__Work instruction__. Copy every record below exactly, leaving out any pictures.

__Data__.
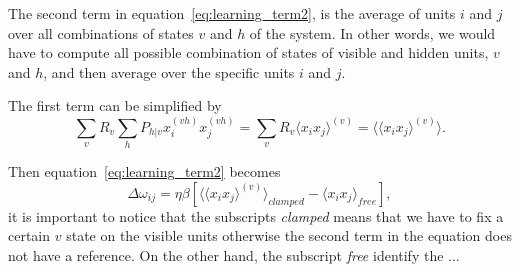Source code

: The second term in equation~\ref{eq:learning_term2}, is the average of units $i$ and $j$ over all combinations of states $v$ and $h$ of the system. 
In other words, we would have to compute all possible combination of states of visible and hidden units, $v$ and $h$, and then average over the specific units $i$ and $j$. 

The first term can be simplified by
\begin{equation}
  \sum_{v} R_{v} \sum_{h} P_{h|v} x^{(vh)}_{i} x^{(vh)}_{j} = \sum_{v} R_{v} \langle x_{i} x_{j} \rangle^{(v)} = \langle \langle x_{i} x_{j} \rangle^{(v)} \rangle.
  \label{eq:clamped_term}
\end{equation}

Then equation~\ref{eq:learning_term2} becomes
\begin{equation}
  \Delta \omega_{ij} = \eta \beta \left[ \langle \langle x_{i} x_{j} \rangle^{(v)} \rangle_{clamped} - \langle x_{i} x_{j} \rangle_{free} \right],
  \label{eq:learning_term3}
\end{equation}
it is important to notice that the subscripts \textit{clamped} means that we have to fix a certain $v$ state on the visible units otherwise the second term in the equation does not have a reference. 
On the other hand, the subscript \textit{free} identify the $\ldots$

__Output for this task__.
Source code

: The second term in equation~\ref{eq:learning_term2}, is the average of units $i$ and $j$ over all combinations of states $v$ and $h$ of the system. 
In other words, we would have to compute all possible combination of states of visible and hidden units, $v$ and $h$, and then average over the specific units $i$ and $j$. 

The first term can be simplified by
\begin{equation}
  \sum_{v} R_{v} \sum_{h} P_{h|v} x^{(vh)}_{i} x^{(vh)}_{j} = \sum_{v} R_{v} \langle x_{i} x_{j} \rangle^{(v)} = \langle \langle x_{i} x_{j} \rangle^{(v)} \rangle.
  \label{eq:clamped_term}
\end{equation}

Then equation~\ref{eq:learning_term2} becomes
\begin{equation}
  \Delta \omega_{ij} = \eta \beta \left[ \langle \langle x_{i} x_{j} \rangle^{(v)} \rangle_{clamped} - \langle x_{i} x_{j} \rangle_{free} \right],
  \label{eq:learning_term3}
\end{equation}
it is important to notice that the subscripts \textit{clamped} means that we have to fix a certain $v$ state on the visible units otherwise the second term in the equation does not have a reference. 
On the other hand, the subscript \textit{free} identify the $\ldots$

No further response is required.